True, but it depends on what exactly is your point of reference. From what I recall reading only about 15% of commutes these days are to the CBD. So if you live in Berwick and work in Dandenong the commute ain’t that bad. Certainly it’s a better than say from Middle Park to Dandenong.

JC
JC
12 years ago

Actually regarding terrace housing, I have to say, Melbourne’s the only city I’ve seen where it is consistently been done and perserved well. Much of the terrace housing in London, say, is a drab as many of the newer housing developments here, and I seem to remember very ordinary looking blocks of them in Sydney.
San Fransisco’s one of the few other cities I’ve been to that comes close here.

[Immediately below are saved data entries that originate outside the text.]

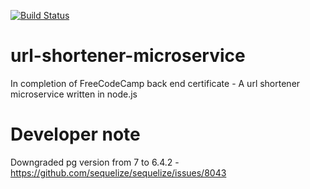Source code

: [![Build Status](https://travis-ci.org/jmaicaaan/url-shortener-microservice.svg?branch=master)](https://travis-ci.org/jmaicaaan/url-shortener-microservice)

# url-shortener-microservice
In completion of FreeCodeCamp back end certificate - A url shortener microservice written in node.js


# Developer note

Downgraded pg version from 7 to 6.4.2 - https://github.com/sequelize/sequelize/issues/8043
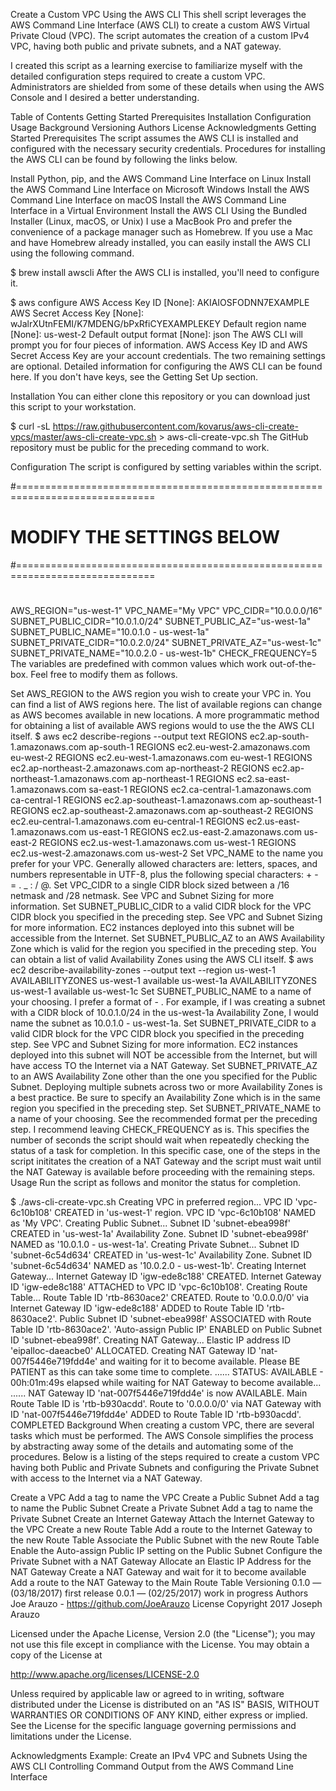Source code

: 
Create a Custom VPC Using the AWS CLI
This shell script leverages the AWS Command Line Interface (AWS CLI) to create a custom AWS Virtual Private Cloud (VPC). The script automates the creation of a custom IPv4 VPC, having both public and private subnets, and a NAT gateway.

I created this script as a learning exercise to familiarize myself with the detailed configuration steps required to create a custom VPC. Administrators are shielded from some of these details when using the AWS Console and I desired a better understanding.

Table of Contents
Getting Started
Prerequisites
Installation
Configuration
Usage
Background
Versioning
Authors
License
Acknowledgments
Getting Started
Prerequisites
The script assumes the AWS CLI is installed and configured with the necessary security credentials. Procedures for installing the AWS CLI can be found by following the links below.

Install Python, pip, and the AWS Command Line Interface on Linux
Install the AWS Command Line Interface on Microsoft Windows
Install the AWS Command Line Interface on macOS
Install the AWS Command Line Interface in a Virtual Environment
Install the AWS CLI Using the Bundled Installer (Linux, macOS, or Unix)
I use a MacBook Pro and prefer the convenience of a package manager such as Homebrew. If you use a Mac and have Homebrew already installed, you can easily install the AWS CLI using the following command.

$ brew install awscli
After the AWS CLI is installed, you'll need to configure it.

$ aws configure
AWS Access Key ID [None]: AKIAIOSFODNN7EXAMPLE
AWS Secret Access Key [None]: wJalrXUtnFEMI/K7MDENG/bPxRfiCYEXAMPLEKEY
Default region name [None]: us-west-2
Default output format [None]: json
The AWS CLI will prompt you for four pieces of information. AWS Access Key ID and AWS Secret Access Key are your account credentials. The two remaining settings are optional. Detailed information for configuring the AWS CLI can be found here. If you don't have keys, see the Getting Set Up section.

Installation
You can either clone this repository or you can download just this script to your workstation.

$ curl -sL https://raw.githubusercontent.com/kovarus/aws-cli-create-vpcs/master/aws-cli-create-vpc.sh > aws-cli-create-vpc.sh
The GitHub repository must be public for the preceding command to work.

Configuration
The script is configured by setting variables within the script.

#==============================================================================
#   MODIFY THE SETTINGS BELOW
#==============================================================================
#
AWS_REGION="us-west-1"
VPC_NAME="My VPC"
VPC_CIDR="10.0.0.0/16"
SUBNET_PUBLIC_CIDR="10.0.1.0/24"
SUBNET_PUBLIC_AZ="us-west-1a"
SUBNET_PUBLIC_NAME="10.0.1.0 - us-west-1a"
SUBNET_PRIVATE_CIDR="10.0.2.0/24"
SUBNET_PRIVATE_AZ="us-west-1c"
SUBNET_PRIVATE_NAME="10.0.2.0 - us-west-1b"
CHECK_FREQUENCY=5
The variables are predefined with common values which work out-of-the-box. Feel free to modify them as follows.

Set AWS_REGION to the AWS region you wish to create your VPC in. You can find a list of AWS regions here. The list of available regions can change as AWS becomes available in new locations. A more programmatic method for obtaining a list of available AWS regions would to use the the AWS CLI itself.
$ aws ec2 describe-regions --output text
REGIONS	ec2.ap-south-1.amazonaws.com	ap-south-1
REGIONS	ec2.eu-west-2.amazonaws.com	eu-west-2
REGIONS	ec2.eu-west-1.amazonaws.com	eu-west-1
REGIONS	ec2.ap-northeast-2.amazonaws.com	ap-northeast-2
REGIONS	ec2.ap-northeast-1.amazonaws.com	ap-northeast-1
REGIONS	ec2.sa-east-1.amazonaws.com	sa-east-1
REGIONS	ec2.ca-central-1.amazonaws.com	ca-central-1
REGIONS	ec2.ap-southeast-1.amazonaws.com	ap-southeast-1
REGIONS	ec2.ap-southeast-2.amazonaws.com	ap-southeast-2
REGIONS	ec2.eu-central-1.amazonaws.com	eu-central-1
REGIONS	ec2.us-east-1.amazonaws.com	us-east-1
REGIONS	ec2.us-east-2.amazonaws.com	us-east-2
REGIONS	ec2.us-west-1.amazonaws.com	us-west-1
REGIONS	ec2.us-west-2.amazonaws.com	us-west-2
Set VPC_NAME to the name you prefer for your VPC. Generally allowed characters are: letters, spaces, and numbers representable in UTF-8, plus the following special characters: + - = . _ : / @.
Set VPC_CIDR to a single CIDR block sized between a /16 netmask and /28 netmask. See VPC and Subnet Sizing for more information.
Set SUBNET_PUBLIC_CIDR to a valid CIDR block for the VPC CIDR block you specified in the preceding step. See VPC and Subnet Sizing for more information. EC2 instances deployed into this subnet will be accessible from the Internet.
Set SUBNET_PUBLIC_AZ to an AWS Availability Zone which is valid for the region you specified in the preceding step. You can obtain a list of valid Availability Zones using the AWS CLI itself.
$ aws ec2 describe-availability-zones --output text --region us-west-1
AVAILABILITYZONES	us-west-1	available	us-west-1a
AVAILABILITYZONES	us-west-1	available	us-west-1c
Set SUBNET_PUBLIC_NAME to a name of your choosing. I prefer a format of <subnet address> - <availability zone>. For example, if I was creating a subnet with a CIDR block of 10.0.1.0/24 in the us-west-1a Availability Zone, I would name the subnet as 10.0.1.0 - us-west-1a.
Set SUBNET_PRIVATE_CIDR to a valid CIDR block for the VPC CIDR block you specified in the preceding step. See VPC and Subnet Sizing for more information. EC2 instances deployed into this subnet will NOT be accessible from the Internet, but will have access TO the Internet via a NAT Gateway.
Set SUBNET_PRIVATE_AZ to an AWS Availability Zone other than the one you specified for the Public Subnet. Deploying multiple subnets across two or more Availability Zones is a best practice. Be sure to specify an Availability Zone which is in the same region you specified in the preceding step.
Set SUBNET_PRIVATE_NAME to a name of your choosing. See the recommended format per the preceding step.
I recommend leaving CHECK_FREQUENCY as is. This specifies the number of seconds the script should wait when repeatedly checking the status of a task for completion. In this specific case, one of the steps in the script inititates the creation of a NAT Gateway and the script must wait until the NAT Gateway is available before proceeding with the remaining steps.
Usage
Run the script as follows and monitor the status for completion.

$ ./aws-cli-create-vpc.sh
Creating VPC in preferred region...
  VPC ID 'vpc-6c10b108' CREATED in 'us-west-1' region.
  VPC ID 'vpc-6c10b108' NAMED as 'My VPC'.
Creating Public Subnet...
  Subnet ID 'subnet-ebea998f' CREATED in 'us-west-1a' Availability Zone.
  Subnet ID 'subnet-ebea998f' NAMED as '10.0.1.0 - us-west-1a'.
Creating Private Subnet...
  Subnet ID 'subnet-6c54d634' CREATED in 'us-west-1c' Availability Zone.
  Subnet ID 'subnet-6c54d634' NAMED as '10.0.2.0 - us-west-1b'.
Creating Internet Gateway...
  Internet Gateway ID 'igw-ede8c188' CREATED.
  Internet Gateway ID 'igw-ede8c188' ATTACHED to VPC ID 'vpc-6c10b108'.
Creating Route Table...
  Route Table ID 'rtb-8630ace2' CREATED.
  Route to '0.0.0.0/0' via Internet Gateway ID 'igw-ede8c188' ADDED to Route Table ID 'rtb-8630ace2'.
  Public Subnet ID 'subnet-ebea998f' ASSOCIATED with Route Table ID 'rtb-8630ace2'.
  'Auto-assign Public IP' ENABLED on Public Subnet ID 'subnet-ebea998f'.
Creating NAT Gateway...
  Elastic IP address ID 'eipalloc-daeacbe0' ALLOCATED.
  Creating NAT Gateway ID 'nat-007f5446e719fdd4e' and waiting for it to become available.
    Please BE PATIENT as this can take some time to complete.
    ......
    STATUS: AVAILABLE  -  00h:01m:49s elapsed while waiting for NAT Gateway to become available...
    ......
  NAT Gateway ID 'nat-007f5446e719fdd4e' is now AVAILABLE.
  Main Route Table ID is 'rtb-b930acdd'.
  Route to '0.0.0.0/0' via NAT Gateway with ID 'nat-007f5446e719fdd4e' ADDED to Route Table ID 'rtb-b930acdd'.
COMPLETED
Background
When creating a custom VPC, there are several tasks which must be performed. The AWS Console simplifies the process by abstracting away some of the details and automating some of the procedures. Below is a listing of the steps required to create a custom VPC having both Public and Private Subnets and configuring the Private Subnet with access to the Internet via a NAT Gateway.

Create a VPC
Add a tag to name the VPC
Create a Public Subnet
Add a tag to name the Public Subnet
Create a Private Subnet
Add a tag to name the Private Subnet
Create an Internet Gateway
Attach the Internet Gateway to the VPC
Create a new Route Table
Add a route to the Internet Gateway to the new Route Table
Associate the Public Subnet with the new Route Table
Enable the Auto-assign Public IP setting on the Public Subnet
Configure the Private Subnet with a NAT Gateway
Allocate an Elastic IP Address for the NAT Gateway
Create a NAT Gateway and wait for it to become available
Add a route to the NAT Gateway to the Main Route Table
Versioning
0.1.0 — (03/18/2017) first release
0.0.1 — (02/25/2017) work in progress
Authors
Joe Arauzo - https://github.com/JoeArauzo
License
Copyright 2017 Joseph Arauzo

Licensed under the Apache License, Version 2.0 (the "License"); you may not use this file except in compliance with the License. You may obtain a copy of the License at

http://www.apache.org/licenses/LICENSE-2.0

Unless required by applicable law or agreed to in writing, software distributed under the License is distributed on an "AS IS" BASIS, WITHOUT WARRANTIES OR CONDITIONS OF ANY KIND, either express or implied. See the License for the specific language governing permissions and limitations under the License.

Acknowledgments
Example: Create an IPv4 VPC and Subnets Using the AWS CLI
Controlling Command Output from the AWS Command Line Interface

Have you lived in one Wizo? They are freaking awful for the most part, i reckon. I despise them. They’re dark, cold and most suffer serious dampness issues you can’t get rid of and as a result they stink. They were the original estate houses by the way by developers of the time.

wizofaus
wizofaus
12 years ago

The house I’m in now is essentially a terrace house, though technically there is a ~50cm gap with the wall next door – that’s actually quite common around here, for whatever reason.
But I’m exceedingly lucky – on the other side is a large park and I get plenty of light in. Certainly lighting is often a problem in ‘proper’ terrace houses, especially if it’s the lower of two floors. But I’ve spent a reasonable amount of time in many of them and can’t say I’ve ever noticed smell issues.

As far as “point of reference” goes – I suppose if you’re lucky enough to have a circle of family/friends that all live around Berwick and the employment/ entertainment opportunities in the general area are sufficient for your regular needs, sure. But I do wonder how many people would fit that. What I have heard of more than once is people moving to such areas then realising they’ve largely stopped seeing their friends/family regularly or going out much because it’s all too hard (and they’re spending 3 hours a day commuting!). I did the same after living for a few years out in Doncaster East (*), though my circumstances were more affected by other things going on in my life.

(*) in an area walking distance to plenty of shops and restaurants, mostly very good ones. Further, I worked from home. But while essential, that was the really only thing going for it, and it wasn’t enough.

James Farrell
12 years ago

I don’t think anyone is going to seriously argue that people shouldn’t use as much energy or space as they chhose, as long as the two are priced properly.

MacMansions are indeed ugly, but then so is most of the attire and music that people refuse to let me choose on their behalf.

The main problem with most recent suburban housing is that it involves free-standing buildings that are too big for the blocks, leaving wind tunnels between them too narrow for any purpose, and hence a waste of scarce space. Developments where the houses are ‘terraced’ look better, and for a given sized block, imply that there will be more usable space at the back. If the developments include communal childrens play areas, pools, tennis courts and parks as an alternative to poky and underutlised back yarrds, that’s even better.

So it comes down to planning and regulation of new developments. Where old fibro houses are being randonmly replaced by MacMansions, as in our street, it’s up to the neighbours to be vigilant and mount sensible objections when the plans are advertised.